A seller carryback subject to is the second most common form of a subject to. You're likely to have already heard of this type, just in different terms. This type of transaction is often called "owner financing" or "seller financing."
This works as an additional form of financing to be used if the investor's lender won't allow them the total funding that is needed for the purchase of the property.
The investor will get a mortgage for as much of the property's value as possible and then make payments to the lender in the form of a traditional mortgage, as well as payments to the seller in the form of a seller carryback subject to.
The seller never gives the investor the difference in cash. Rather, they are not paid in full for their house and instead slowly receive the difference in payments directly from the investor.
The seller is in control of the terms of this transaction. They generally control the interest rate, downpayment, and loan length.
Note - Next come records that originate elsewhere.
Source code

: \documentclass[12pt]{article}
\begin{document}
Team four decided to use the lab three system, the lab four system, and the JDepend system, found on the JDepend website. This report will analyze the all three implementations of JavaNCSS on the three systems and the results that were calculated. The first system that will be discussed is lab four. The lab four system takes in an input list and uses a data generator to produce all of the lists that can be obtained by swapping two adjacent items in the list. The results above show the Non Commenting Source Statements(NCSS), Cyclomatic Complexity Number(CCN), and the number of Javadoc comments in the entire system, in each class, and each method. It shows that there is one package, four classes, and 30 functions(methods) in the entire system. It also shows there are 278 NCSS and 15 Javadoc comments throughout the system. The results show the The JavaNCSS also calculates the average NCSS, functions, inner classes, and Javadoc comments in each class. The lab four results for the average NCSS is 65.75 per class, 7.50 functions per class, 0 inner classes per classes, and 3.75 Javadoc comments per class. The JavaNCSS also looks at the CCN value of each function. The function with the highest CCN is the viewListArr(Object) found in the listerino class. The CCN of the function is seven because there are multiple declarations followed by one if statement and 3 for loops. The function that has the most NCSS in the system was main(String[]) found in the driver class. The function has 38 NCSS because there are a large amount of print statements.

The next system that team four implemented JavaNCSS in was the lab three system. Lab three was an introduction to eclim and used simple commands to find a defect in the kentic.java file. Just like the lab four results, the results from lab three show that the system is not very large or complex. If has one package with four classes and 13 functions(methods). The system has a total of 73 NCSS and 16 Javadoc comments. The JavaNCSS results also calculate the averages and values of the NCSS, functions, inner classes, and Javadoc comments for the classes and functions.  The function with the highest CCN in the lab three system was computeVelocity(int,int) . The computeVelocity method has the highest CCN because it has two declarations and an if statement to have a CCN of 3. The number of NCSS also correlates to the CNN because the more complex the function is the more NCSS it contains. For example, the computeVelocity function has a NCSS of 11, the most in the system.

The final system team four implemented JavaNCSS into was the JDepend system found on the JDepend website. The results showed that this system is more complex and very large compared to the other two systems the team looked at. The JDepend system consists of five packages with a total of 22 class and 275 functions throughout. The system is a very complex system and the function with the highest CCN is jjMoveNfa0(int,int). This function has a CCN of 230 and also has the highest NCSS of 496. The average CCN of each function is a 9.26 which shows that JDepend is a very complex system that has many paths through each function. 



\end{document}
Usually, the original homeowner wants the investor to put down a downpayment of five to twenty-five percent and pay off this portion in five years or less.
The official mortgage with the lender can take much longer to pay off and will likely be on different terms with different stipulations, down payments, etc.
A wrap-around subject to is the least common type and for a good reason. The loan's interest rate is based on the original mortgage loan but with additional interest on top of that.
Since the seller has to pay interest on their original mortgage from their lender, they ask the investor to pay an additional, proportional interest rate to cover that.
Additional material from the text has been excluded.